• YOUR INSTRUCTIONS: Look for the string "retrieved" in the listing. Copy each line that has it.

• SOURCE INFORMATION:

= = = =

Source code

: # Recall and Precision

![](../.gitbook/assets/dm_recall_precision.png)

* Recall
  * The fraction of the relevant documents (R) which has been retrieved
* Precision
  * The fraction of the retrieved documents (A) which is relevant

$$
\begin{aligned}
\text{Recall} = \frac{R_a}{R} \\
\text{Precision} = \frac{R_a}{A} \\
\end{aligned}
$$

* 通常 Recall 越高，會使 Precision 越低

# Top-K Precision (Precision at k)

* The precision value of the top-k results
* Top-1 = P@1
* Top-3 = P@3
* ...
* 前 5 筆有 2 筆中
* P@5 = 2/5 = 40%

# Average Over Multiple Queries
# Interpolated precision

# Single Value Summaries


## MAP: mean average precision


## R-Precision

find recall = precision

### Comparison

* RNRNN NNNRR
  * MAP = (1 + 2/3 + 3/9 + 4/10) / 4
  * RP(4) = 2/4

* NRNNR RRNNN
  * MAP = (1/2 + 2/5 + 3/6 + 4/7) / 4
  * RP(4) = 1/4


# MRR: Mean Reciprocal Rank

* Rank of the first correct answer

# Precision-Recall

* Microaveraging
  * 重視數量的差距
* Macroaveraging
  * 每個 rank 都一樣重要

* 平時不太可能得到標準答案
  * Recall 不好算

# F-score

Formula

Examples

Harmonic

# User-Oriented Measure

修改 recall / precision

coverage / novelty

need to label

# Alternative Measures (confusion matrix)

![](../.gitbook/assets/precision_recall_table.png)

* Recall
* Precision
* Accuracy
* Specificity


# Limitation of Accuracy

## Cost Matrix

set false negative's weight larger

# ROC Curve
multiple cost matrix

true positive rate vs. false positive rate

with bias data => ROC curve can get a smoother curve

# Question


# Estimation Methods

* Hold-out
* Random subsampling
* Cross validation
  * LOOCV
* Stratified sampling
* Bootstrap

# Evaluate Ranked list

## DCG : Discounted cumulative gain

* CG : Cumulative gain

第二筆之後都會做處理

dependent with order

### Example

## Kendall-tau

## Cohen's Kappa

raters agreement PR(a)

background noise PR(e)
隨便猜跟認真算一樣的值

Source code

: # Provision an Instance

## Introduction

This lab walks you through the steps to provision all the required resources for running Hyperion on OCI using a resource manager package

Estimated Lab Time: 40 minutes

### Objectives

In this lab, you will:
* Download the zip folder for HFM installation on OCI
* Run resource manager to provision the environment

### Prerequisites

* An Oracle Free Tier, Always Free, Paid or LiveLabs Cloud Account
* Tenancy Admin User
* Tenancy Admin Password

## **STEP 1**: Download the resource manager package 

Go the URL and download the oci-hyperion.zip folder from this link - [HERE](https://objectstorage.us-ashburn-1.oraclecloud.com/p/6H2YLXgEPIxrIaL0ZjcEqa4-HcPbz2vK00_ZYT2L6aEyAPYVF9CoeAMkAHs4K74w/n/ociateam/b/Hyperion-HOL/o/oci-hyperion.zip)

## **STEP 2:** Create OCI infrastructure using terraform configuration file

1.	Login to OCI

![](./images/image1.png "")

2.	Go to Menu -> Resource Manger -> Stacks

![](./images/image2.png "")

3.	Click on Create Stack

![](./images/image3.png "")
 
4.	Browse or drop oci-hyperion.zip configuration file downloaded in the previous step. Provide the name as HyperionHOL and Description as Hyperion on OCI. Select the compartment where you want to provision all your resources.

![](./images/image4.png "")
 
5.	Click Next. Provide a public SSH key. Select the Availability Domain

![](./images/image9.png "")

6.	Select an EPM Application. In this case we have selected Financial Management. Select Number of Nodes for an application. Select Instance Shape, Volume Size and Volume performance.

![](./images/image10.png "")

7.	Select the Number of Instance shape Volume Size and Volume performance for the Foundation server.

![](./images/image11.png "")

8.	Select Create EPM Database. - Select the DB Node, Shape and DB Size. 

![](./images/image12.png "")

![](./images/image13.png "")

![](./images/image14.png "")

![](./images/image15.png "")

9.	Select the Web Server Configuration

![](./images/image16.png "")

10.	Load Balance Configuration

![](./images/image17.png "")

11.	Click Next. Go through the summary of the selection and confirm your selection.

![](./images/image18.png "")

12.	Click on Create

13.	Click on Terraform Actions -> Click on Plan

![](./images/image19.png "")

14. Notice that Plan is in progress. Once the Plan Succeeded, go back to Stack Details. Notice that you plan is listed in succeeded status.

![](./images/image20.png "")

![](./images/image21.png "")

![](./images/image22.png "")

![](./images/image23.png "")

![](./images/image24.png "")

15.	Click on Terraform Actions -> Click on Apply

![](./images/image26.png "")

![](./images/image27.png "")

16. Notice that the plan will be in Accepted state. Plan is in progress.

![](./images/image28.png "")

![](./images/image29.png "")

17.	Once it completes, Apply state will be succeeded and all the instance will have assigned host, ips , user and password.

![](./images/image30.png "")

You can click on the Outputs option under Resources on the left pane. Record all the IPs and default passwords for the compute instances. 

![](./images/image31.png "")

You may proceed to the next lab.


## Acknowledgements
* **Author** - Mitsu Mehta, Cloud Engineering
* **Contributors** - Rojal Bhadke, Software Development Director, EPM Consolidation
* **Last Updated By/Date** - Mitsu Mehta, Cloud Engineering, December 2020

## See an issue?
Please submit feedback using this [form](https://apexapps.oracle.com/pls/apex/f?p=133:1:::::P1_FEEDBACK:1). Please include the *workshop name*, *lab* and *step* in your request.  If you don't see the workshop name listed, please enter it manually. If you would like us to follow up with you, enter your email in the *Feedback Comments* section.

= = = =

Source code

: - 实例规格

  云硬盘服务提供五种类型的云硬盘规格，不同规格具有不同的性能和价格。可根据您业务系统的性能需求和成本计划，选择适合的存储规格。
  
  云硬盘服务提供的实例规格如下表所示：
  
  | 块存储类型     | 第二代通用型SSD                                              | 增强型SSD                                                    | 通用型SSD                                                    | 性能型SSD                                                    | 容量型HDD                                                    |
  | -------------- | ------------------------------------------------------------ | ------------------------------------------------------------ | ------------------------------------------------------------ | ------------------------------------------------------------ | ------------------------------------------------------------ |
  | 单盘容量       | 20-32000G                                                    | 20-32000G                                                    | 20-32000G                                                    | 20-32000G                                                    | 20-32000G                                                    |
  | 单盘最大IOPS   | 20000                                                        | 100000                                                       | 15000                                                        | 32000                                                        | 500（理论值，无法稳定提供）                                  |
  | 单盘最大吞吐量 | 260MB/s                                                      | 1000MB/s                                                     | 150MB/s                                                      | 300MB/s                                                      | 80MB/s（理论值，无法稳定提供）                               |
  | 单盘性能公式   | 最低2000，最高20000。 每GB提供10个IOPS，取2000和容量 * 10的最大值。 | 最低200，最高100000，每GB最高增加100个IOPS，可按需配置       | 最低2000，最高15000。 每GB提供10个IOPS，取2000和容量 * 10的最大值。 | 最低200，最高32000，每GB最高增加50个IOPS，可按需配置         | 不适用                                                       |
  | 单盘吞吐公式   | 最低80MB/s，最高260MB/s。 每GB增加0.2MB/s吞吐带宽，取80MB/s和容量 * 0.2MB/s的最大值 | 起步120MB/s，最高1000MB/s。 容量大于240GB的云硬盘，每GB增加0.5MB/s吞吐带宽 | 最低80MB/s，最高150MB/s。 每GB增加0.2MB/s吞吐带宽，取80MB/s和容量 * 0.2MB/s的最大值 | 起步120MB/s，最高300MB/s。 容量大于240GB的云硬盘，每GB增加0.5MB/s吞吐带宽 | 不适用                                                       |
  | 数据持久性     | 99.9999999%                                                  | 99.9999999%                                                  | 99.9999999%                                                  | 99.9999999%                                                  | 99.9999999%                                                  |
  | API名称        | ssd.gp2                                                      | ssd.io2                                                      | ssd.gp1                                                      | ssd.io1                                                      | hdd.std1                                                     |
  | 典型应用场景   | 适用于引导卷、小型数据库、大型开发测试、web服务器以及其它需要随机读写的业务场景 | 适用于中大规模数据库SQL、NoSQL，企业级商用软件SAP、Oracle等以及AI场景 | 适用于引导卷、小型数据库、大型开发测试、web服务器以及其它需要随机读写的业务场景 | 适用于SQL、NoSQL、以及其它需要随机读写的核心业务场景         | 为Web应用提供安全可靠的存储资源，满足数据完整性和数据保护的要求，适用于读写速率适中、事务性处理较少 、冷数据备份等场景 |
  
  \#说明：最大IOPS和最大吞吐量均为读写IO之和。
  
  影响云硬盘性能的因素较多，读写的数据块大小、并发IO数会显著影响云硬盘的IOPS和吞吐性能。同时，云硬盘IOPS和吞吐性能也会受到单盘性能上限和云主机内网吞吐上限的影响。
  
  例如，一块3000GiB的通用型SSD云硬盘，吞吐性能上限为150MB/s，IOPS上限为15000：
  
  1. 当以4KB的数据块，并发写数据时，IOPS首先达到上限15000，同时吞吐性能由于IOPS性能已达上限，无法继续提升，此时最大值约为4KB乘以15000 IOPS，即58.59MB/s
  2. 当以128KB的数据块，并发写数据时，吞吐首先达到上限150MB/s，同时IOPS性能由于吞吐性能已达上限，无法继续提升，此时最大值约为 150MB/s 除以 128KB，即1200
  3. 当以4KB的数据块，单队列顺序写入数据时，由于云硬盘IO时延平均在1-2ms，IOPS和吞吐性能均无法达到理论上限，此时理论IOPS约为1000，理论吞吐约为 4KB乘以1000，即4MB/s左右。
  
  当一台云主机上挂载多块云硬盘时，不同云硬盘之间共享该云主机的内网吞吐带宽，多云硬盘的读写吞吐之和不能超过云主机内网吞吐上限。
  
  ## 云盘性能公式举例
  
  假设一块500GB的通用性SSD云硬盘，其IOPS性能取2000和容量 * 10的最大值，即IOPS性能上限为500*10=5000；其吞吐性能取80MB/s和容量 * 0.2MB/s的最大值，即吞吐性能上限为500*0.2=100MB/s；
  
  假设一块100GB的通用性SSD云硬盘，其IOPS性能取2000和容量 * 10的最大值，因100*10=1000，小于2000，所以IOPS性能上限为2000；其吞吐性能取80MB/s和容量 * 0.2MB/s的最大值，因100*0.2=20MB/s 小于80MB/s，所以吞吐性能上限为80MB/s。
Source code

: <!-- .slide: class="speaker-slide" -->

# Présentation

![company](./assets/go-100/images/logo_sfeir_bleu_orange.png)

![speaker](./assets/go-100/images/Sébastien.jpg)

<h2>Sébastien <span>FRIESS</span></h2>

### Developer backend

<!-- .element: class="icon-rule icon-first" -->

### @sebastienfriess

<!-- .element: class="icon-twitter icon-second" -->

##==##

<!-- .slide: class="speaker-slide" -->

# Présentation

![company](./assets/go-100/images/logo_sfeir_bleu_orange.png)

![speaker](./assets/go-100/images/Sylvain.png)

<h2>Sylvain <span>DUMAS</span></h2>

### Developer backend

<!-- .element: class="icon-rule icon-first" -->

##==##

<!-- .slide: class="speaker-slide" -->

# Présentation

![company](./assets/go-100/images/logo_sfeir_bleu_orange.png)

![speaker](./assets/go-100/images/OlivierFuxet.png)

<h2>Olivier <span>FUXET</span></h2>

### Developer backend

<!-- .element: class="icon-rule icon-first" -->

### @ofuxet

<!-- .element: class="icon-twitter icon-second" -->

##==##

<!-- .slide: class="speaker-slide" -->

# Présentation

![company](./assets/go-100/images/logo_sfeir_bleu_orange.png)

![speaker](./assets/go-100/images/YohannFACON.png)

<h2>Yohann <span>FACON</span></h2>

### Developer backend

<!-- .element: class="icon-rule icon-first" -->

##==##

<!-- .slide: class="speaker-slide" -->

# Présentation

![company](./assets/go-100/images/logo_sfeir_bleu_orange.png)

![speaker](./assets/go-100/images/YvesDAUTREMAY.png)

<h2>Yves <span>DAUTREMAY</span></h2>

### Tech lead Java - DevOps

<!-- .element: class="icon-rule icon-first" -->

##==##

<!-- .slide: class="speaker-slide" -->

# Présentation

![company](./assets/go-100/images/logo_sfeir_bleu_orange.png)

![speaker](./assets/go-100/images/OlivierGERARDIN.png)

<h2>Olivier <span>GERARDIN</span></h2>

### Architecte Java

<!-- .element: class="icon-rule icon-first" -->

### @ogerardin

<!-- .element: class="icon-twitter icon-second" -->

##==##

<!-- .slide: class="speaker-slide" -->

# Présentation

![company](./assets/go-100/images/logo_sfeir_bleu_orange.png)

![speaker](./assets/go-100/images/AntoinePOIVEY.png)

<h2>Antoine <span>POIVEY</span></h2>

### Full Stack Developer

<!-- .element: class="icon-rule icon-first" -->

= = = =

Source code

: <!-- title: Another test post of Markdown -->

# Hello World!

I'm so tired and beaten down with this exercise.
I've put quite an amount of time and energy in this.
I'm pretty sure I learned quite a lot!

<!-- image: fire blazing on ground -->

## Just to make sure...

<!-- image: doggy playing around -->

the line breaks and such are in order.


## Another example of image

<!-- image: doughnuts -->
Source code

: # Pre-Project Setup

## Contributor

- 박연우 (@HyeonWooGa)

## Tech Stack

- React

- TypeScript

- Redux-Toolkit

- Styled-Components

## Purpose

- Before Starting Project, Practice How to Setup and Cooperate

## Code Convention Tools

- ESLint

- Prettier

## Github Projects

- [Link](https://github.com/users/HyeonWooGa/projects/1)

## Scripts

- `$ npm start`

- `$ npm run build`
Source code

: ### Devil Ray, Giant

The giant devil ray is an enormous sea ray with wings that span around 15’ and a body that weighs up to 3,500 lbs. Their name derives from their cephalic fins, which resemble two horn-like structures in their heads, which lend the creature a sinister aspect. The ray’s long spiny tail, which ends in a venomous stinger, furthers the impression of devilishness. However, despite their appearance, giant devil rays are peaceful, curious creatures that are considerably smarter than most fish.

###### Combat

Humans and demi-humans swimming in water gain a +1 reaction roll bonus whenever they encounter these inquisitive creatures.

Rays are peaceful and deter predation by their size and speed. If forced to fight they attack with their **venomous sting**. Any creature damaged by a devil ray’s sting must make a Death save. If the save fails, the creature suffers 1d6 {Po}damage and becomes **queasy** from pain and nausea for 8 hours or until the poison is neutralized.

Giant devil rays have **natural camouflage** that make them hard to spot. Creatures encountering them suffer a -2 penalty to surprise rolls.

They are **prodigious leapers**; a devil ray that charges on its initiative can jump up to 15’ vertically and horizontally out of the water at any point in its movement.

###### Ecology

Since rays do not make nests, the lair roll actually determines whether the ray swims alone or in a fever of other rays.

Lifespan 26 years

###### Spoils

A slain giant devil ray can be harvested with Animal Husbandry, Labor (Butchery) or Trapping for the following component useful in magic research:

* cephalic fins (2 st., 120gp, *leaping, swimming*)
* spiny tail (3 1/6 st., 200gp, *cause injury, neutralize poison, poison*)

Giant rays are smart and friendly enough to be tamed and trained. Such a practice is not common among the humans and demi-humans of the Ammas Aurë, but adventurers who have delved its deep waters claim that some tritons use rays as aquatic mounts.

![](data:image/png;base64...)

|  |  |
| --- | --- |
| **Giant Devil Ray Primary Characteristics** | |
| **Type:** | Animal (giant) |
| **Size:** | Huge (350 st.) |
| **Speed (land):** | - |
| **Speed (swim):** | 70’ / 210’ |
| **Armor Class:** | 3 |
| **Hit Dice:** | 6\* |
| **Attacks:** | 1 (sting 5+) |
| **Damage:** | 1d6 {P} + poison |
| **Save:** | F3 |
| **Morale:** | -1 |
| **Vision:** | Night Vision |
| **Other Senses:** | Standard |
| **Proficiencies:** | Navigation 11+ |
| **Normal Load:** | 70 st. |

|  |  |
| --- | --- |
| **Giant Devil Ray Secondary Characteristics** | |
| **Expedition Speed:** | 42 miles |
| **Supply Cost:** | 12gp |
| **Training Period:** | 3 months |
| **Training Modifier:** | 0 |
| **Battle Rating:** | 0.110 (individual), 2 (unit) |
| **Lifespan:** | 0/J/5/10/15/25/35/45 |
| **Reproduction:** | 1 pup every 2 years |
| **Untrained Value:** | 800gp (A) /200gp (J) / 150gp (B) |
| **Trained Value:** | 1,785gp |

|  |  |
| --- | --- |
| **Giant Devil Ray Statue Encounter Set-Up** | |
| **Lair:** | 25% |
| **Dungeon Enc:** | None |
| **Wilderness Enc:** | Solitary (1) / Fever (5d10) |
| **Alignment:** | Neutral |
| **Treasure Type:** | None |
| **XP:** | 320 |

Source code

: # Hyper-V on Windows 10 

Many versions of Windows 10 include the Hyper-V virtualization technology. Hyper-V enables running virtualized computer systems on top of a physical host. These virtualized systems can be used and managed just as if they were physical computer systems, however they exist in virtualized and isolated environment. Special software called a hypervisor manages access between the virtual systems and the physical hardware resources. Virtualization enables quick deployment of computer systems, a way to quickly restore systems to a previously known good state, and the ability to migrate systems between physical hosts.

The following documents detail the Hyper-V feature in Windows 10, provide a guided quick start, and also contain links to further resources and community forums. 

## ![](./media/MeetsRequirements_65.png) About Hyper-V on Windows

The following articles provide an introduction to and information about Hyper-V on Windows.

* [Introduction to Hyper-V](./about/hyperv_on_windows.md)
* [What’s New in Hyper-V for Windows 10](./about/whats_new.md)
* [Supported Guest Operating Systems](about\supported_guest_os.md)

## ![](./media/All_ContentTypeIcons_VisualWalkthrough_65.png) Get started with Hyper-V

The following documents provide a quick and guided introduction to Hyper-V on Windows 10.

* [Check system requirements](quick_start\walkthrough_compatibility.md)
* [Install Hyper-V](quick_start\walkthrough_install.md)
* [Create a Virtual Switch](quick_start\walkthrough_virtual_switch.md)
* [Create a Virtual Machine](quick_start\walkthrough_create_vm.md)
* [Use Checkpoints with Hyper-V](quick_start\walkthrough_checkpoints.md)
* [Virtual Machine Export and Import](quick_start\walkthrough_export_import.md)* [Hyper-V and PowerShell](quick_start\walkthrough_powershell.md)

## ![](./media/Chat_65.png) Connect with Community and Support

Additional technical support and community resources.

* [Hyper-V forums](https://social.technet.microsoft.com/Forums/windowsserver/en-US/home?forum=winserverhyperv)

= = = =

• TASK RESULT:
  * The fraction of the relevant documents (R) which has been retrieved
  * The fraction of the retrieved documents (A) which is relevant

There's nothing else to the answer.